DIRECTIONS:
Reproduce the records exactly. Leave the pictures out.
'''
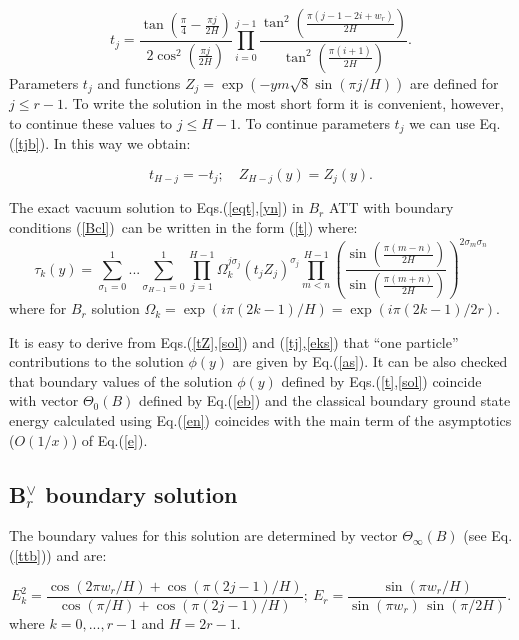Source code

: \documentclass[a4paper,12pt,titlepage,final]{article}
\begin{document}
\begin{equation}
t_{j}=\frac{\tan (\frac{\pi }{4}-\frac{\pi j}{2H})}{2\cos ^{2}(\frac{\pi j}
{2H})}\prod_{i=0}^{j-1}\frac{\tan ^{2}(\frac{\pi (j-1-2i+w_{r})}{2H})}
{\tan^{2}(\frac{\pi (i+1)}{2H})}.  \label{tjb}
\end{equation}
Parameters $t_{j}$ and functions $Z_{j}=\exp (-ym\sqrt{8}\sin (\pi j/H))$
are defined for $j\leq r-1$. To write the solution in the most short form it
is convenient, however, to continue these values to $j\leq H-1$. To continue
parameters $t_{j}$ we can use Eq.(\ref{tjb}). In this way we obtain:

\begin{equation}
t_{H-j}=-t_{j};\quad Z_{H-j}(y)=Z_{j}(y).  \label{tZ}
\end{equation}

The exact vacuum solution to Eqs.(\ref{eqt},\ref{yn}) in $B_{r}$ ATT with
boundary conditions (\ref{Bcl})\ can be written in the form (\ref{t})
where:
\begin{equation}
\tau _{k}(y)=\sum_{\sigma _{1}=0}^{1}...\sum_{\sigma
_{H-1}=0}^{1}\prod_{j=1}^{H-1}\Omega _{k}^{j\sigma _{j}}(t_{j}Z_{j})^{\sigma
_{j}}\prod_{m<n}^{H-1}\left( \frac{\sin \left( \frac{\pi (m-n)}{2H}\right) }
{\sin \left( \frac{\pi (m+n)}{2H}\right) }\right) ^{2\sigma _{m}\sigma _{n}}
\label{sol}
\end{equation}
where for $B_{r}$ solution $\Omega _{k}=\exp (i\pi (2k-1)/H)=\exp (i\pi
(2k-1)/2r)$.

It is easy to derive from Eqs.(\ref{tZ},\ref{sol}) and (\ref{tj},\ref{eks})
that ``one particle'' contributions to the solution $\phi (y)$ are given by
Eq.(\ref{as}).
It can be also checked that boundary values of
the solution $\phi (y)$ defined by
Eqs.(\ref{t},\ref{sol}) coincide with vector $\Theta _{0}(B)$ defined by
Eq.(\ref{eb}) and the classical boundary ground state energy calculated
using
Eq.(\ref{en}) coincides with the main term of the asymptotics ($O(1/x)$) of
Eq.(\ref{e}).

\subsection{B$_{r}^{\vee }$ boundary solution}

The boundary values for this solution are determined by vector
$\Theta_{\infty }(B)$ (see Eq.(\ref{ttb})) and are:

\begin{equation}
E_{k}^{2}=\frac{\cos (2\pi w_{r}/H)+\cos (\pi (2j-1)/H)}{\cos (\pi /H)+\cos
(\pi (2j-1)/H)};~E_{r}=\frac{\sin (\pi w_{r}/H)}{\sin (\pi w_{r})
\,\sin (\pi/2H)}.  \label{bde}
\end{equation}
where $k=0,...,r-1$ and $H=2r-1$.
\end{document}
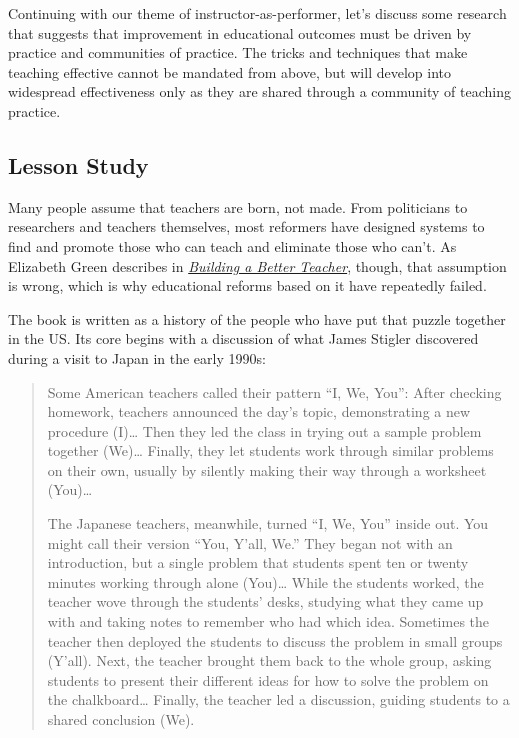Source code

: 
Continuing with our theme of instructor-as-performer, let's discuss some
research that suggests that improvement in educational outcomes must be
driven by practice and communities of practice. The tricks and
techniques that make teaching effective cannot be mandated from above,
but will develop into widespread effectiveness only as they are shared
through a community of teaching practice.

\subsection{Lesson Study}\label{lesson-study}

Many people assume that teachers are born, not made. From politicians to
researchers and teachers themselves, most reformers have designed
systems to find and promote those who can teach and eliminate those who
can't. As Elizabeth Green describes in
\emph{\href{http://www.amazon.com/Building-Better-Teacher-Teaching-Everyone/dp/0393081591/}{Building
a Better Teacher}}, though, that assumption is wrong, which is why
educational reforms based on it have repeatedly failed.

The book is written as a history of the people who have put that puzzle
together in the US. Its core begins with a discussion of what James
Stigler discovered during a visit to Japan in the early 1990s:

\begin{quote}
Some American teachers called their pattern ``I, We, You'': After
checking homework, teachers announced the day's topic, demonstrating a
new procedure (I)\ldots{} Then they led the class in trying out a sample
problem together (We)\ldots{} Finally, they let students work through
similar problems on their own, usually by silently making their way
through a worksheet (You)\ldots{}

The Japanese teachers, meanwhile, turned ``I, We, You'' inside out. You
might call their version ``You, Y'all, We.'' They began not with an
introduction, but a single problem that students spent ten or twenty
minutes working through alone (You)\ldots{} While the students worked,
the teacher wove through the students' desks, studying what they came up
with and taking notes to remember who had which idea. Sometimes the
teacher then deployed the students to discuss the problem in small
groups (Y'all). Next, the teacher brought them back to the whole group,
asking students to present their different ideas for how to solve the
problem on the chalkboard\ldots{} Finally, the teacher led a discussion,
guiding students to a shared conclusion (We).
\end{quote}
'''
SOLUTION TO THIS TASK:
Source code

: \documentclass[a4paper,12pt,titlepage,final]{article}
\begin{document}
\begin{equation}
t_{j}=\frac{\tan (\frac{\pi }{4}-\frac{\pi j}{2H})}{2\cos ^{2}(\frac{\pi j}
{2H})}\prod_{i=0}^{j-1}\frac{\tan ^{2}(\frac{\pi (j-1-2i+w_{r})}{2H})}
{\tan^{2}(\frac{\pi (i+1)}{2H})}.  \label{tjb}
\end{equation}
Parameters $t_{j}$ and functions $Z_{j}=\exp (-ym\sqrt{8}\sin (\pi j/H))$
are defined for $j\leq r-1$. To write the solution in the most short form it
is convenient, however, to continue these values to $j\leq H-1$. To continue
parameters $t_{j}$ we can use Eq.(\ref{tjb}). In this way we obtain:

\begin{equation}
t_{H-j}=-t_{j};\quad Z_{H-j}(y)=Z_{j}(y).  \label{tZ}
\end{equation}

The exact vacuum solution to Eqs.(\ref{eqt},\ref{yn}) in $B_{r}$ ATT with
boundary conditions (\ref{Bcl})\ can be written in the form (\ref{t})
where:
\begin{equation}
\tau _{k}(y)=\sum_{\sigma _{1}=0}^{1}...\sum_{\sigma
_{H-1}=0}^{1}\prod_{j=1}^{H-1}\Omega _{k}^{j\sigma _{j}}(t_{j}Z_{j})^{\sigma
_{j}}\prod_{m<n}^{H-1}\left( \frac{\sin \left( \frac{\pi (m-n)}{2H}\right) }
{\sin \left( \frac{\pi (m+n)}{2H}\right) }\right) ^{2\sigma _{m}\sigma _{n}}
\label{sol}
\end{equation}
where for $B_{r}$ solution $\Omega _{k}=\exp (i\pi (2k-1)/H)=\exp (i\pi
(2k-1)/2r)$.

It is easy to derive from Eqs.(\ref{tZ},\ref{sol}) and (\ref{tj},\ref{eks})
that ``one particle'' contributions to the solution $\phi (y)$ are given by
Eq.(\ref{as}).
It can be also checked that boundary values of
the solution $\phi (y)$ defined by
Eqs.(\ref{t},\ref{sol}) coincide with vector $\Theta _{0}(B)$ defined by
Eq.(\ref{eb}) and the classical boundary ground state energy calculated
using
Eq.(\ref{en}) coincides with the main term of the asymptotics ($O(1/x)$) of
Eq.(\ref{e}).

\subsection{B$_{r}^{\vee }$ boundary solution}

The boundary values for this solution are determined by vector
$\Theta_{\infty }(B)$ (see Eq.(\ref{ttb})) and are:

\begin{equation}
E_{k}^{2}=\frac{\cos (2\pi w_{r}/H)+\cos (\pi (2j-1)/H)}{\cos (\pi /H)+\cos
(\pi (2j-1)/H)};~E_{r}=\frac{\sin (\pi w_{r}/H)}{\sin (\pi w_{r})
\,\sin (\pi/2H)}.  \label{bde}
\end{equation}
where $k=0,...,r-1$ and $H=2r-1$.
\end{document}
Source code

: 
Continuing with our theme of instructor-as-performer, let's discuss some
research that suggests that improvement in educational outcomes must be
driven by practice and communities of practice. The tricks and
techniques that make teaching effective cannot be mandated from above,
but will develop into widespread effectiveness only as they are shared
through a community of teaching practice.

\subsection{Lesson Study}\label{lesson-study}

Many people assume that teachers are born, not made. From politicians to
researchers and teachers themselves, most reformers have designed
systems to find and promote those who can teach and eliminate those who
can't. As Elizabeth Green describes in
\emph{\href{http://www.amazon.com/Building-Better-Teacher-Teaching-Everyone/dp/0393081591/}{Building
a Better Teacher}}, though, that assumption is wrong, which is why
educational reforms based on it have repeatedly failed.

The book is written as a history of the people who have put that puzzle
together in the US. Its core begins with a discussion of what James
Stigler discovered during a visit to Japan in the early 1990s:

\begin{quote}
Some American teachers called their pattern ``I, We, You'': After
checking homework, teachers announced the day's topic, demonstrating a
new procedure (I)\ldots{} Then they led the class in trying out a sample
problem together (We)\ldots{} Finally, they let students work through
similar problems on their own, usually by silently making their way
through a worksheet (You)\ldots{}

The Japanese teachers, meanwhile, turned ``I, We, You'' inside out. You
might call their version ``You, Y'all, We.'' They began not with an
introduction, but a single problem that students spent ten or twenty
minutes working through alone (You)\ldots{} While the students worked,
the teacher wove through the students' desks, studying what they came up
with and taking notes to remember who had which idea. Sometimes the
teacher then deployed the students to discuss the problem in small
groups (Y'all). Next, the teacher brought them back to the whole group,
asking students to present their different ideas for how to solve the
problem on the chalkboard\ldots{} Finally, the teacher led a discussion,
guiding students to a shared conclusion (We).
\end{quote}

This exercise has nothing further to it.